• Data for processing
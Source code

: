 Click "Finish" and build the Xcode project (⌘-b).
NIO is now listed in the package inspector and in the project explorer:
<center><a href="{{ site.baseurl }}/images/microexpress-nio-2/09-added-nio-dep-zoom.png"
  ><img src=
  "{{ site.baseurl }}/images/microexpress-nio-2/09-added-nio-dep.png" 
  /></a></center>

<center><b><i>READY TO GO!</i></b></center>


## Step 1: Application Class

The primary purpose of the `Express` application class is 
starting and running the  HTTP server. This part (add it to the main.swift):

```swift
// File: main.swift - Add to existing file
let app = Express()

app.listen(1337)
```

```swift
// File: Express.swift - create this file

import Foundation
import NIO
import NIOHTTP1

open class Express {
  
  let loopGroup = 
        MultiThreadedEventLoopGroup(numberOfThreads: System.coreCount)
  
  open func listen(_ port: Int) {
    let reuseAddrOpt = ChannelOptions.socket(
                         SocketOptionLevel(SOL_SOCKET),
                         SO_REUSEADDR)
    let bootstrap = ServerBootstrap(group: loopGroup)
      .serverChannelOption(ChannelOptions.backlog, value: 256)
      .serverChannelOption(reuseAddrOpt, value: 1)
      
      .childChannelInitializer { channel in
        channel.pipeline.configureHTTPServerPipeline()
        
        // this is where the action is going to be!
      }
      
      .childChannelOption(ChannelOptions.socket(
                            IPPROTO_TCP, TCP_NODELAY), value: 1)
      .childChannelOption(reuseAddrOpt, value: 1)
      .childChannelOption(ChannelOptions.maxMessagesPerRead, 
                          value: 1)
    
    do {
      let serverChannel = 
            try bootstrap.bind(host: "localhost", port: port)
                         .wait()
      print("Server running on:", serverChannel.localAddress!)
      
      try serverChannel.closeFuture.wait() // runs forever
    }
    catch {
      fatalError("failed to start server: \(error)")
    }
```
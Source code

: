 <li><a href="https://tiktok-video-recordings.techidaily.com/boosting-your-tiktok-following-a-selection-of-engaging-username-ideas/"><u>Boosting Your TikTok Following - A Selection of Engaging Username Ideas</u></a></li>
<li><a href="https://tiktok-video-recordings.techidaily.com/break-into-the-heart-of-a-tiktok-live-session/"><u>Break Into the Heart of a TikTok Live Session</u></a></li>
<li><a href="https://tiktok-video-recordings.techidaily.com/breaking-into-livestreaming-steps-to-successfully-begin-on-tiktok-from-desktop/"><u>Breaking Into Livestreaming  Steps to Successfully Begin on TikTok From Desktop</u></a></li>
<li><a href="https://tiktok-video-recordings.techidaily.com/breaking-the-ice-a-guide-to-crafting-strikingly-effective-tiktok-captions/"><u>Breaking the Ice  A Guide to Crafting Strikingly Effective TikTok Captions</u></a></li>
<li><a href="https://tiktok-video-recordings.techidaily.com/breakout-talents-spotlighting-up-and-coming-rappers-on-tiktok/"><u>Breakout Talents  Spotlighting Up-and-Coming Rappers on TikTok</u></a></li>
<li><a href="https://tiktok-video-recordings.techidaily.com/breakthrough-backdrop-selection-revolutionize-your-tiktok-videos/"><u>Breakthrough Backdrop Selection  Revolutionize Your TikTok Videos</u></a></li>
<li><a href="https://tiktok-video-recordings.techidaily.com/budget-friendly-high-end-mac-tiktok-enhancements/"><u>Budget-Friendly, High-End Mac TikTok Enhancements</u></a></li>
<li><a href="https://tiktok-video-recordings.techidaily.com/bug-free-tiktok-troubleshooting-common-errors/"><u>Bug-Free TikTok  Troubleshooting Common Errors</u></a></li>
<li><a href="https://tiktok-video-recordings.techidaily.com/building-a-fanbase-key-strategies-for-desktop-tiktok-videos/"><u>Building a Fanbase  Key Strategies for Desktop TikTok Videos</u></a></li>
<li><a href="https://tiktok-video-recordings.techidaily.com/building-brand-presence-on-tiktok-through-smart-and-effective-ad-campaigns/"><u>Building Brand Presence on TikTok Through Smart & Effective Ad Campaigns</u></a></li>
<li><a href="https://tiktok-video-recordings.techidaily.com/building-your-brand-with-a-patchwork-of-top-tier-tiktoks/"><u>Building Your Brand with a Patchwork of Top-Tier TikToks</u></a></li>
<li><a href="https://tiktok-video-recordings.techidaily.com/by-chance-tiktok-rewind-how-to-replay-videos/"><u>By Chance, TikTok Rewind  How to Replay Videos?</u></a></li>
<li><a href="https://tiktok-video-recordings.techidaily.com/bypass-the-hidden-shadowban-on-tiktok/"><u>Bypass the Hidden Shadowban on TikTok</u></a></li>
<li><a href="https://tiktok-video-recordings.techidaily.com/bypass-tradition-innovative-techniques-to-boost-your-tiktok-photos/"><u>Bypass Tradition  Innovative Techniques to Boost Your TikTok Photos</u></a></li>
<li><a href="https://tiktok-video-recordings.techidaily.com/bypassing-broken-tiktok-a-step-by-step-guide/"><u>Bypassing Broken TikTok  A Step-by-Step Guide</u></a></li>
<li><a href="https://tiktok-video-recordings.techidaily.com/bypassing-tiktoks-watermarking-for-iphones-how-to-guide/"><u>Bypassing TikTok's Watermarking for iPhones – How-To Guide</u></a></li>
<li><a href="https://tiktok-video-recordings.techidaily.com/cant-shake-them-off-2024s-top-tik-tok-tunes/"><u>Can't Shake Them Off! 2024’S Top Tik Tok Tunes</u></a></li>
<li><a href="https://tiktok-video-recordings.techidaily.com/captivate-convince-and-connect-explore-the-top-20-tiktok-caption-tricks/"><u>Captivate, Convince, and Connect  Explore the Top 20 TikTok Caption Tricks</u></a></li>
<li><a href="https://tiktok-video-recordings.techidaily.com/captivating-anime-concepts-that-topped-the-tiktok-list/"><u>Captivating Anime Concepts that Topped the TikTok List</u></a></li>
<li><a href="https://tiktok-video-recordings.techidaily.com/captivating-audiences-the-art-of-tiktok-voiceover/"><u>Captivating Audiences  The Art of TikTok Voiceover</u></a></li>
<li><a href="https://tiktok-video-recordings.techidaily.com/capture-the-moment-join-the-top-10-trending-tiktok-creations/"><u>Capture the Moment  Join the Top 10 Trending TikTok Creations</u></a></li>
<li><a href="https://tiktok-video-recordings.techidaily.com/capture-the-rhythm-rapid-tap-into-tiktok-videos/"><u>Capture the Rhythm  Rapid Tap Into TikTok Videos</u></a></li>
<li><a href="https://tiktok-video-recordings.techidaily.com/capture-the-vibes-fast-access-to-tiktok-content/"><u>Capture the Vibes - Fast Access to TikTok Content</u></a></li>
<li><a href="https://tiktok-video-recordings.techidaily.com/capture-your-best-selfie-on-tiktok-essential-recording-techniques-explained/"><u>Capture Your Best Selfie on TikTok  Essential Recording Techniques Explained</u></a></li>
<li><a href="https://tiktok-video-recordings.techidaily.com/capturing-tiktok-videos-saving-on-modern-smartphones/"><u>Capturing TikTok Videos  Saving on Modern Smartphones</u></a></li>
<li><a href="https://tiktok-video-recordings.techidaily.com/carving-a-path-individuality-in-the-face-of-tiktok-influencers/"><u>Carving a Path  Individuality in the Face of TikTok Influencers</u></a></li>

• Task item
Go through the listing above and find each line that contains "breaking", then copy it.

• Finished task
<li><a href="https://tiktok-video-recordings.techidaily.com/breaking-into-livestreaming-steps-to-successfully-begin-on-tiktok-from-desktop/"><u>Breaking Into Livestreaming  Steps to Successfully Begin on TikTok From Desktop</u></a></li>
<li><a href="https://tiktok-video-recordings.techidaily.com/breaking-the-ice-a-guide-to-crafting-strikingly-effective-tiktok-captions/"><u>Breaking the Ice  A Guide to Crafting Strikingly Effective TikTok Captions</u></a></li>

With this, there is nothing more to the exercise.